Exercise details:
When you reach the line that contains "This guide covers" in the data below, start reproducing lines exactly, and stop after the line that contains "#### **Setup Steps:**".
Given data below:
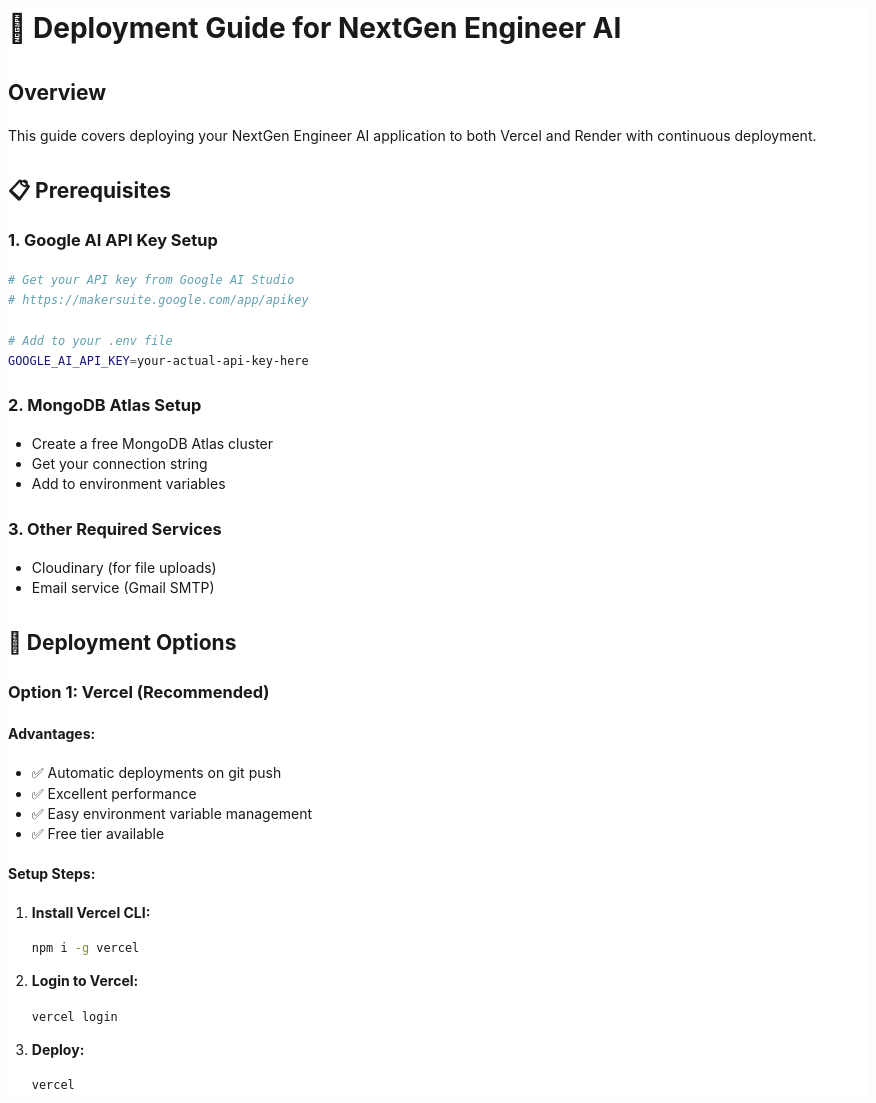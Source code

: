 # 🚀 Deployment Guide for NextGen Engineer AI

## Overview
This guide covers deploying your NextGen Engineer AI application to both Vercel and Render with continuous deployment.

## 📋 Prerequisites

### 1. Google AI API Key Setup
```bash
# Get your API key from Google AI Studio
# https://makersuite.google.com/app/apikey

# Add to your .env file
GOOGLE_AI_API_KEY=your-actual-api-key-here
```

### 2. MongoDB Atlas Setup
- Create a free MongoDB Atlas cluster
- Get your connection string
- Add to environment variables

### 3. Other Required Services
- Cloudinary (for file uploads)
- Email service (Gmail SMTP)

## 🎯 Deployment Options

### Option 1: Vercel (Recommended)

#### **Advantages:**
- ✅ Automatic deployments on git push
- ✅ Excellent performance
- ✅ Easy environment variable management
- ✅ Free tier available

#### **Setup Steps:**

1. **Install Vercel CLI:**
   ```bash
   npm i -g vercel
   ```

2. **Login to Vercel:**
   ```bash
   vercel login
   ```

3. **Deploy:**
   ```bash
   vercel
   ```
End of Given data.
Given data below:
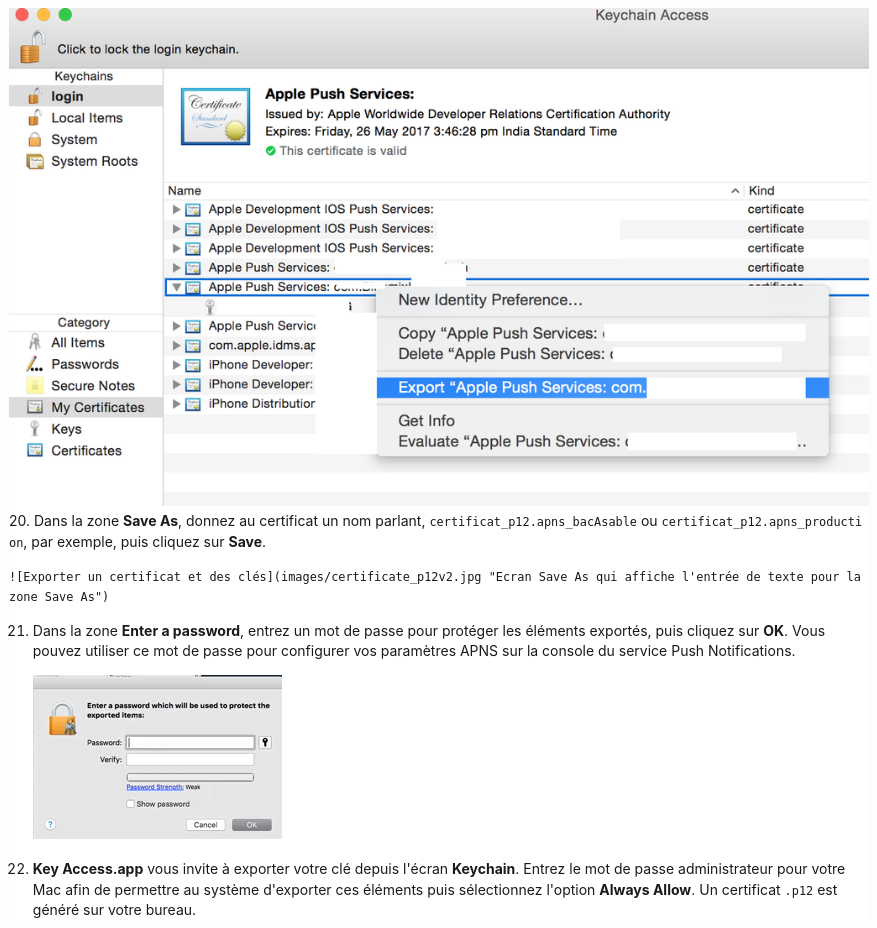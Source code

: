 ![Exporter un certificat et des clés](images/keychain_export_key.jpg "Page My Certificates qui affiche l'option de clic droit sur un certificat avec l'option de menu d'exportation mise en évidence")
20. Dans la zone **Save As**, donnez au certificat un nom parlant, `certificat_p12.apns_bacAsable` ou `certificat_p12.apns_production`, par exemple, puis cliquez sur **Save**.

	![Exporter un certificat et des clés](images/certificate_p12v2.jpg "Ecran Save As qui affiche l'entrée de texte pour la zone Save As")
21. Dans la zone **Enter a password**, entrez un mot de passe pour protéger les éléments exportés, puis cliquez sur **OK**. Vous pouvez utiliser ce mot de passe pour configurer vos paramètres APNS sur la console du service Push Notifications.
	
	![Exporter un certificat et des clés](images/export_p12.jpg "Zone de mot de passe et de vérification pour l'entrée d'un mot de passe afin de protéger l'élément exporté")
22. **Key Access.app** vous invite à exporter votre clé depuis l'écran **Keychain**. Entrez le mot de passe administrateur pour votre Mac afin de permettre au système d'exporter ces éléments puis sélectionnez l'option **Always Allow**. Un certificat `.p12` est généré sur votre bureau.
End of Given data.
Given data below:
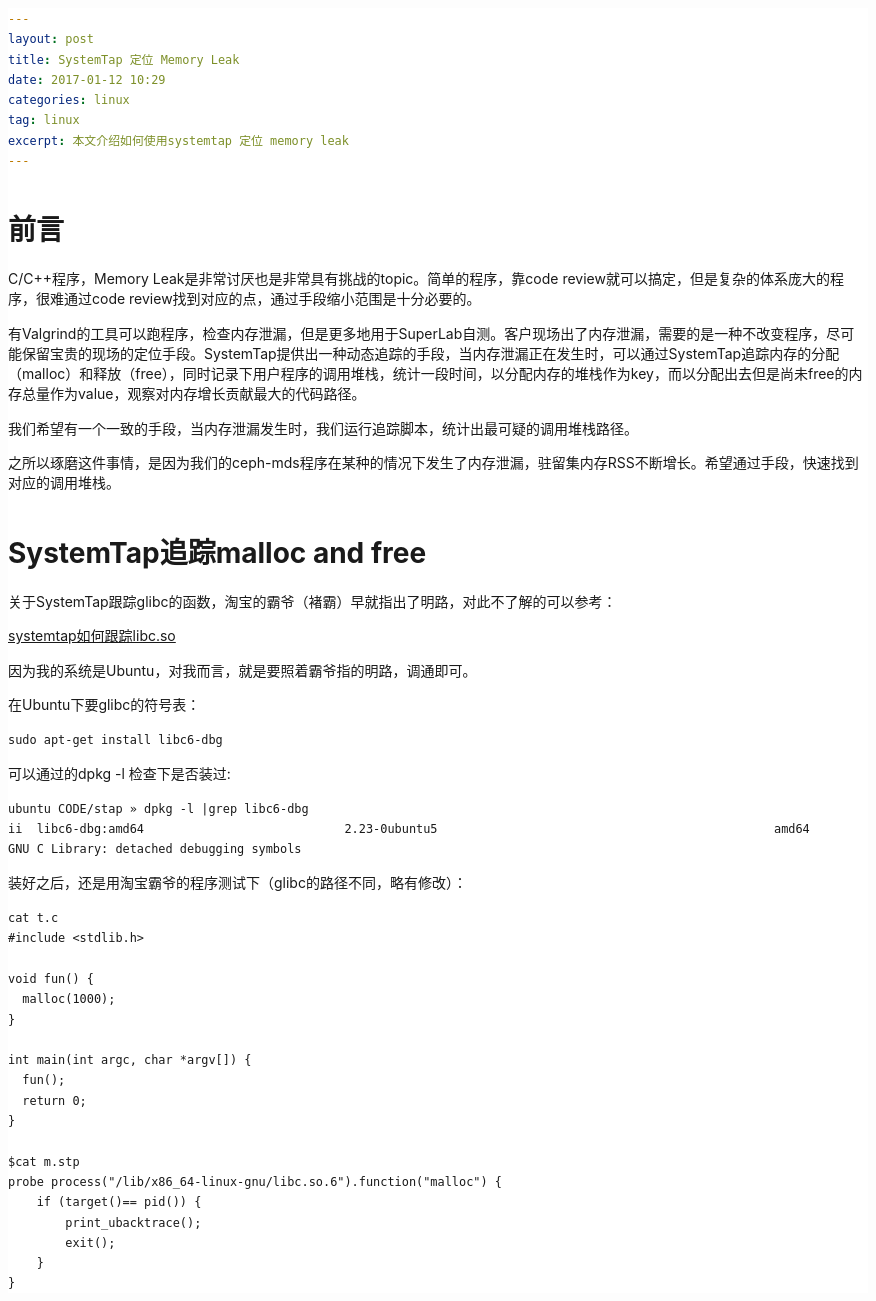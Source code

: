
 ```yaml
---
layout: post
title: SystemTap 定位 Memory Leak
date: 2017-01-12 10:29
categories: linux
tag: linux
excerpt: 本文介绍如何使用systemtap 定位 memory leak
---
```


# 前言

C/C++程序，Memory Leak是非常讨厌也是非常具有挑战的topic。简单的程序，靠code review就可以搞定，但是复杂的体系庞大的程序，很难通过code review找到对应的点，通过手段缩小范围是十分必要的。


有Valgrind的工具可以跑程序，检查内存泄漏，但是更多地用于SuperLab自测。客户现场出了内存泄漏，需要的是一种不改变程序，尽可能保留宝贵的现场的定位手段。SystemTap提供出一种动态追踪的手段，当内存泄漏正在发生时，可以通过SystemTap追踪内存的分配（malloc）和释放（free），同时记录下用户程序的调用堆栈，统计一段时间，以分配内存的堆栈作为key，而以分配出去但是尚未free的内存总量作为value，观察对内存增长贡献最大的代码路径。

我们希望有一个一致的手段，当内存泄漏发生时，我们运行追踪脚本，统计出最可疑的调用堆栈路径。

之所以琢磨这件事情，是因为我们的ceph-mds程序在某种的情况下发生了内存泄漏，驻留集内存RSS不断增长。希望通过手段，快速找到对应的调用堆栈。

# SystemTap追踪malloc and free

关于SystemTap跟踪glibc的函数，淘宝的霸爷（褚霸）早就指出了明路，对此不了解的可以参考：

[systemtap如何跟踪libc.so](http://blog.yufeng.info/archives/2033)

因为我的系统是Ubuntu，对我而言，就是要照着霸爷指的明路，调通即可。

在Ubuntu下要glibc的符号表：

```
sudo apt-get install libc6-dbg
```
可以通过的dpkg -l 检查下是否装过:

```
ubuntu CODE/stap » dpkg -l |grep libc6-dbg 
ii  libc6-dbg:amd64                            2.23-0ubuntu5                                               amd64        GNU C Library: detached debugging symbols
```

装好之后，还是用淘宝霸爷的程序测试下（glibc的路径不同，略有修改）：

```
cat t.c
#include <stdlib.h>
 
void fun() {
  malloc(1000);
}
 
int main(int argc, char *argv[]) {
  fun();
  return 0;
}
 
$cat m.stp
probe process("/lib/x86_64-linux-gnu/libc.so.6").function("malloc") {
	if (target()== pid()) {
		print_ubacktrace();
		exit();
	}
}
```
End of Given data.
Response area:
This guide covers deploying your NextGen Engineer AI application to both Vercel and Render with continuous deployment.

## 📋 Prerequisites

### 1. Google AI API Key Setup
```bash
# Get your API key from Google AI Studio
# https://makersuite.google.com/app/apikey

# Add to your .env file
GOOGLE_AI_API_KEY=your-actual-api-key-here
```

### 2. MongoDB Atlas Setup
- Create a free MongoDB Atlas cluster
- Get your connection string
- Add to environment variables

### 3. Other Required Services
- Cloudinary (for file uploads)
- Email service (Gmail SMTP)

## 🎯 Deployment Options

### Option 1: Vercel (Recommended)

#### **Advantages:**
- ✅ Automatic deployments on git push
- ✅ Excellent performance
- ✅ Easy environment variable management
- ✅ Free tier available

#### **Setup Steps:**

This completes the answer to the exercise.